Count the lines in the data below where the string "Platform" occurs, please, and give the number alone.

Saved entries
------------------------------------------------------------------------
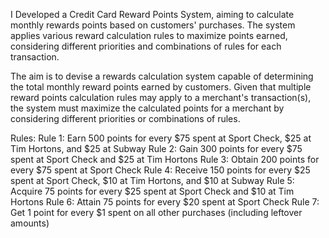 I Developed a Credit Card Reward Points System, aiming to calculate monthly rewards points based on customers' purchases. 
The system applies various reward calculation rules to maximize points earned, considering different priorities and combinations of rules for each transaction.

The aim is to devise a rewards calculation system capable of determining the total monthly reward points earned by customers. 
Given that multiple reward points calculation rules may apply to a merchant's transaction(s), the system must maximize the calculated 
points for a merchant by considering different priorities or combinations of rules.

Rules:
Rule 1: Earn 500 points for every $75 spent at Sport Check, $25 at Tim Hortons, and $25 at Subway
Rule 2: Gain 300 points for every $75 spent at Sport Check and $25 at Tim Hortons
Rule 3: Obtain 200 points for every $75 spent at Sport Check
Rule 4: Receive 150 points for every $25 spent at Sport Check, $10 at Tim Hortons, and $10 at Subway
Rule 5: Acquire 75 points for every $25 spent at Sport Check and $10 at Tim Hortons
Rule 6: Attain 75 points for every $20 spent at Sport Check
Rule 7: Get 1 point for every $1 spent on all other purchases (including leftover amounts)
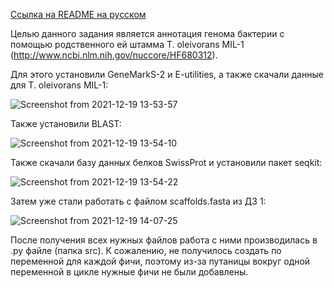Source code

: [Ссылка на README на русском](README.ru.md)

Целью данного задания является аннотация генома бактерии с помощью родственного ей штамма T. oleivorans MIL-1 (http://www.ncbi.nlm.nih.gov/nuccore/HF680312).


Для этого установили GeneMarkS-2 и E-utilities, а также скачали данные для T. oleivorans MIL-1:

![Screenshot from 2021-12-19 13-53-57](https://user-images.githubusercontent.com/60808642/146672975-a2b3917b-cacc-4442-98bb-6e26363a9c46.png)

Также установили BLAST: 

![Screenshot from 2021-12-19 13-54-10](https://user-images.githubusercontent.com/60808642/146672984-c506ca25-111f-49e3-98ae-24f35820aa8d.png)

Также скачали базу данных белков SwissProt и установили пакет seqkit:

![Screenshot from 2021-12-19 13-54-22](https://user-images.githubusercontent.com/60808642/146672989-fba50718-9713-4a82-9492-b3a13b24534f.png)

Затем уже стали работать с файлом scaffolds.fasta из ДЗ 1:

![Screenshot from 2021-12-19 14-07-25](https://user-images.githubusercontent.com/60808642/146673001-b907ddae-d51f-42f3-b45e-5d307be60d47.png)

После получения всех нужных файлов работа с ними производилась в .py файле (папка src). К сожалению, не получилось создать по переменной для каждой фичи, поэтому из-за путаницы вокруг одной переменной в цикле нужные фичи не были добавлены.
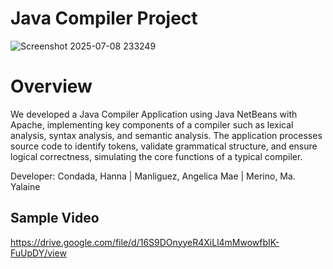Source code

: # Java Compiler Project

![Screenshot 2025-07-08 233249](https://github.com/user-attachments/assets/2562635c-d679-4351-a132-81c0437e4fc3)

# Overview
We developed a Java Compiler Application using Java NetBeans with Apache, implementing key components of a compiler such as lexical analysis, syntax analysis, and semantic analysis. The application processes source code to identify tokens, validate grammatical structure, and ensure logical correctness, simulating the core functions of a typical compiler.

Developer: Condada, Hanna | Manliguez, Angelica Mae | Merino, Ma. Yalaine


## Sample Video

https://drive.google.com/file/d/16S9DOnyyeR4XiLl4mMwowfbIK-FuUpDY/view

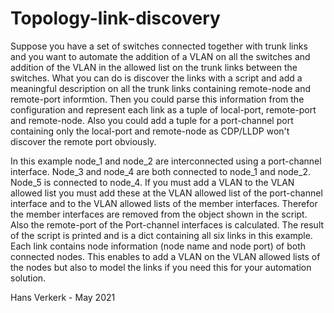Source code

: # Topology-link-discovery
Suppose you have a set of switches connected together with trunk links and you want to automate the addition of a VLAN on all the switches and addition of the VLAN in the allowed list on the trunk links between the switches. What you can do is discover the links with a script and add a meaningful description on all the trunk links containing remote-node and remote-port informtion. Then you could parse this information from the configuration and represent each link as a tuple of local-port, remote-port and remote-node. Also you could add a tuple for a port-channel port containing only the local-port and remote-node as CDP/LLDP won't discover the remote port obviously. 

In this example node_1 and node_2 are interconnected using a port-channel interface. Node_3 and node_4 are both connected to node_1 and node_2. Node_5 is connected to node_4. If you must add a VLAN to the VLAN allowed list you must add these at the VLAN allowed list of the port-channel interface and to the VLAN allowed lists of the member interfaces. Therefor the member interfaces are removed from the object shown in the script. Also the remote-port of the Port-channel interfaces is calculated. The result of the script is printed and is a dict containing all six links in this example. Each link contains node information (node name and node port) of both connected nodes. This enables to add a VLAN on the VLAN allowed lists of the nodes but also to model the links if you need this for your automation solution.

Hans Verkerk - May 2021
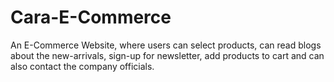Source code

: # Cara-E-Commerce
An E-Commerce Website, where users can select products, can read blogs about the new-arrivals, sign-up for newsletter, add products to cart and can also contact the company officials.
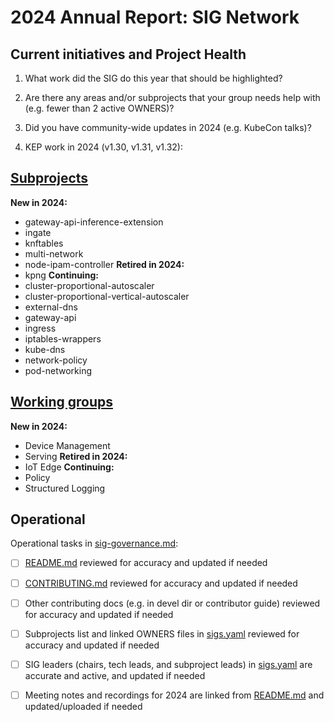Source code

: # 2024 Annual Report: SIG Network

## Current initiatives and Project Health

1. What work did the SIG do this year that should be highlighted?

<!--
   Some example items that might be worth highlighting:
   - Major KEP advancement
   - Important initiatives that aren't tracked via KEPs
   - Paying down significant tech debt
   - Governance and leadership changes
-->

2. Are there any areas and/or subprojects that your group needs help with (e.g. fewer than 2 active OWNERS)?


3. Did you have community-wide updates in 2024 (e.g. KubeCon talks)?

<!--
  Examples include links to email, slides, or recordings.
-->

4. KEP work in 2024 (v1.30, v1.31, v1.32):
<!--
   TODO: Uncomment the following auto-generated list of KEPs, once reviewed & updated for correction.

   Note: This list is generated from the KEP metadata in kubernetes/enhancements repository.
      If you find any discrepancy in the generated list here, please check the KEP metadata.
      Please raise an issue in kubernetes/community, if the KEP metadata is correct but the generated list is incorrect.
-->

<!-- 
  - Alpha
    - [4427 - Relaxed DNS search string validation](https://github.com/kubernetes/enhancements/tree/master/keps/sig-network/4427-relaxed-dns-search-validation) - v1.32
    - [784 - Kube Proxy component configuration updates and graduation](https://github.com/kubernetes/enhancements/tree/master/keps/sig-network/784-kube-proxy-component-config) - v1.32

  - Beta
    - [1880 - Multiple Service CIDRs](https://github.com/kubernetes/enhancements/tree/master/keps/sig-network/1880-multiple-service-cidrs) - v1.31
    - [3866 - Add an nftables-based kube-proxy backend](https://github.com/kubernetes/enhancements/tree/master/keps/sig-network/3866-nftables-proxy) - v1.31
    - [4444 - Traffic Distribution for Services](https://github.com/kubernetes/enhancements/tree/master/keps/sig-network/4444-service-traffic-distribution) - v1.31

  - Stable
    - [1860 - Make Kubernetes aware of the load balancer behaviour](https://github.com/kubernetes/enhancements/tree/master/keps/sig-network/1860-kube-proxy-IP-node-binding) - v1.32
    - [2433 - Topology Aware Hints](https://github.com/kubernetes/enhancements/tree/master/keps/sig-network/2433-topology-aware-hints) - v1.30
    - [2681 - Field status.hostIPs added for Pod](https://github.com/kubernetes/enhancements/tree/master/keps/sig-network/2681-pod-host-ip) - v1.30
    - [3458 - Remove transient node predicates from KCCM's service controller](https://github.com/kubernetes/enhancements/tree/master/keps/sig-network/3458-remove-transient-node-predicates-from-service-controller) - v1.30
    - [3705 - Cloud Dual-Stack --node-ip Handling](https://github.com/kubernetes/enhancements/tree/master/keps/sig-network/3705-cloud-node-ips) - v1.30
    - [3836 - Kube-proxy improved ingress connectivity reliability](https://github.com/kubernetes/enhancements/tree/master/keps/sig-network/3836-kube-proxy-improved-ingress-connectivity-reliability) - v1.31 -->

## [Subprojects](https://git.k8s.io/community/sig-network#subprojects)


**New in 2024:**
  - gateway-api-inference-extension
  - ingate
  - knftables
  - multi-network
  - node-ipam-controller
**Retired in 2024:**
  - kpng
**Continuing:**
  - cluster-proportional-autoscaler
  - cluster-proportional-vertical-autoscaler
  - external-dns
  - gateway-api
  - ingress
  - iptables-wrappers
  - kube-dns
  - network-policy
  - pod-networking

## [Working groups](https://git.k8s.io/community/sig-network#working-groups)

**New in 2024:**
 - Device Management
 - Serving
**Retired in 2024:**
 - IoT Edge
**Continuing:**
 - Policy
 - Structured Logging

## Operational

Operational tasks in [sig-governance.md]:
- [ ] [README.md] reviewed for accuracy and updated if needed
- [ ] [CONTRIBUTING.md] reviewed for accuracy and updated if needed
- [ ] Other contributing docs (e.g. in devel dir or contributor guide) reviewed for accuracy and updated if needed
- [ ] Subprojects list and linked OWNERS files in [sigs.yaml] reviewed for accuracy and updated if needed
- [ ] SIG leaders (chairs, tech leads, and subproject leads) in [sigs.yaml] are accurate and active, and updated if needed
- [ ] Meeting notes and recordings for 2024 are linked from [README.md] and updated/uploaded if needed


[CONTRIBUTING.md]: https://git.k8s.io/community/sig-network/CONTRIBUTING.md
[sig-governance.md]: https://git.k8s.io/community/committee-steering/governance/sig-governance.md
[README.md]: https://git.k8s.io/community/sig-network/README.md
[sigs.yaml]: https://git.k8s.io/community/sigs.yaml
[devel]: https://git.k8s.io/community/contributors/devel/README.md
------------------------------------------------------------------------
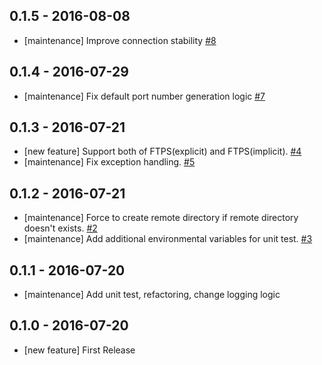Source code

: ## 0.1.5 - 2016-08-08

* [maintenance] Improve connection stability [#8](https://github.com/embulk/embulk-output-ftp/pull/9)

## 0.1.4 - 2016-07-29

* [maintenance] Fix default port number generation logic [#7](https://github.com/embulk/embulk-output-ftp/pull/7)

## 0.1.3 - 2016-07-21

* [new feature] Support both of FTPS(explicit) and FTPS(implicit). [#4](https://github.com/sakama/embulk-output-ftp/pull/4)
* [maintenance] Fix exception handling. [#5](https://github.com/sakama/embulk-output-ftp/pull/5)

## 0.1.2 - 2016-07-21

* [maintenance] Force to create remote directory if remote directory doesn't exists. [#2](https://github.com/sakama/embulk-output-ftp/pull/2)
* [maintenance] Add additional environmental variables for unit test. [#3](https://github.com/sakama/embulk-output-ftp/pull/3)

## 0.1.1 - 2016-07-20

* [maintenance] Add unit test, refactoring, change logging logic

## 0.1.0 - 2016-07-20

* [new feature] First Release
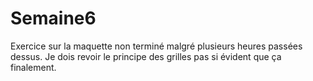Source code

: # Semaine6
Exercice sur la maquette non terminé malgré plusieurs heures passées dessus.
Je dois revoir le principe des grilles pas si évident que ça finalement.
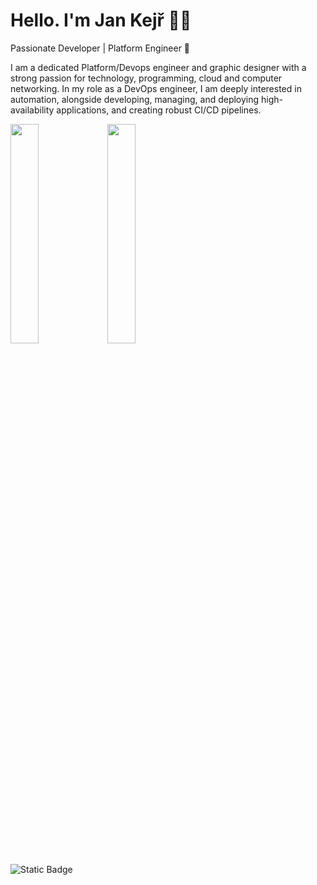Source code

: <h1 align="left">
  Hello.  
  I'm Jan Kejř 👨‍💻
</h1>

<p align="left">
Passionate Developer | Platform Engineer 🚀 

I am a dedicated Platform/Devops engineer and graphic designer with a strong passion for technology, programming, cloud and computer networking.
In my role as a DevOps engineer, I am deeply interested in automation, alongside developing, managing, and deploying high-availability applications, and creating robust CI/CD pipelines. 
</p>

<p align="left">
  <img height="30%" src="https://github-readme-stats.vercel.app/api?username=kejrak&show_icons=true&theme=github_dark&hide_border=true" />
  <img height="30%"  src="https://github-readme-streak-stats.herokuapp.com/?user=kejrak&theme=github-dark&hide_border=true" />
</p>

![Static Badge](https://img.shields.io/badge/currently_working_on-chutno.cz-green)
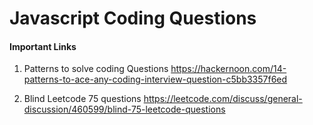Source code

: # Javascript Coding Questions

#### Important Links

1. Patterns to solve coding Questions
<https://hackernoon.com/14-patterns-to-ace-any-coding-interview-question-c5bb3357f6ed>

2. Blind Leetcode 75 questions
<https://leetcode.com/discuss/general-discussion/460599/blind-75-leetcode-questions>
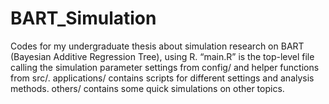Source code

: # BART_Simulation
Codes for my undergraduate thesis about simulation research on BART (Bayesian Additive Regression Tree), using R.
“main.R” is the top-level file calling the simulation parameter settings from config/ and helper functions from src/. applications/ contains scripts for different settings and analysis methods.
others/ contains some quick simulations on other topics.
------------------------------------------------------------------------
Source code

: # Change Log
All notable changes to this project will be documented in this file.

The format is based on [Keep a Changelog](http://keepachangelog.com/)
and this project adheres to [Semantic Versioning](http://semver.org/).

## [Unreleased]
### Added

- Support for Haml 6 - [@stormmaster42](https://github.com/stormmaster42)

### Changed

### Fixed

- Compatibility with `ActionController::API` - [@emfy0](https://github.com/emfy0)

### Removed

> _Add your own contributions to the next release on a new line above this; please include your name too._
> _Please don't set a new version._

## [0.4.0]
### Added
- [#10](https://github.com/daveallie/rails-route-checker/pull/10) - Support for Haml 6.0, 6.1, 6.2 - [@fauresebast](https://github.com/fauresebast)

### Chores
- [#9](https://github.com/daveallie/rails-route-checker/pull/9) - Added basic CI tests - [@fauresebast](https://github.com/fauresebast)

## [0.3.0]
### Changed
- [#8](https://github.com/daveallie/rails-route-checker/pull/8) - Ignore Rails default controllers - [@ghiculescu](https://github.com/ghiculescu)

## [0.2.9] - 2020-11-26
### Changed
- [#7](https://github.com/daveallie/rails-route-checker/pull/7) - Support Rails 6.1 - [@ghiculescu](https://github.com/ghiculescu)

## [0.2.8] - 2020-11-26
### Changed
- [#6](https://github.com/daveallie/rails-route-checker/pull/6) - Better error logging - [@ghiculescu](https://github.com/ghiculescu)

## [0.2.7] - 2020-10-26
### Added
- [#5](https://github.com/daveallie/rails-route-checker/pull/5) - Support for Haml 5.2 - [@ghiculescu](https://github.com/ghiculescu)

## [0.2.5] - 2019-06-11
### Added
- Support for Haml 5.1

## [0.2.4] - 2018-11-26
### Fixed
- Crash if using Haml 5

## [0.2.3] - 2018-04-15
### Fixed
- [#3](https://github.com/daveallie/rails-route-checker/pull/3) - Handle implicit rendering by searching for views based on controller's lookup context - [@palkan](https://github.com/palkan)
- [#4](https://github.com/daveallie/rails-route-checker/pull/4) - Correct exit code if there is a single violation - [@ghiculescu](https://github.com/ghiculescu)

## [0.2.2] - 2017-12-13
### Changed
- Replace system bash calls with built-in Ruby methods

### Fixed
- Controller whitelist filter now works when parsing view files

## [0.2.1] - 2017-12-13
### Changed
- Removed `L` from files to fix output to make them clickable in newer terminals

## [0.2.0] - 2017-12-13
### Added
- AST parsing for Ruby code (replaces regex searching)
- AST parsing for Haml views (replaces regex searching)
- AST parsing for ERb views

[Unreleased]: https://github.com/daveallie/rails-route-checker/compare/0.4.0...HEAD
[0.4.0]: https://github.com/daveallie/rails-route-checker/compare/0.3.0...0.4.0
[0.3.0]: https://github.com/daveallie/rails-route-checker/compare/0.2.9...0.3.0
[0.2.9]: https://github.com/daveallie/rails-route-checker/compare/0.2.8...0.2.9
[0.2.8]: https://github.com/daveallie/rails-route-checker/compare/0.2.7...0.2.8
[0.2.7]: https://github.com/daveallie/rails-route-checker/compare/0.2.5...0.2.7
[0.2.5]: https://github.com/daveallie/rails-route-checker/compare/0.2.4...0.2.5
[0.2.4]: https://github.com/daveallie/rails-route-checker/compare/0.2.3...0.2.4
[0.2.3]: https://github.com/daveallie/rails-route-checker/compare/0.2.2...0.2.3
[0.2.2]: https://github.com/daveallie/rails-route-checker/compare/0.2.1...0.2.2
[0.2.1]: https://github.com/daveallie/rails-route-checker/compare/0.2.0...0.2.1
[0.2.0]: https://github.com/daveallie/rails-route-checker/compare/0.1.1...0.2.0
------------------------------------------------------------------------
» OUTPUT FOR THIS EXERCISE
2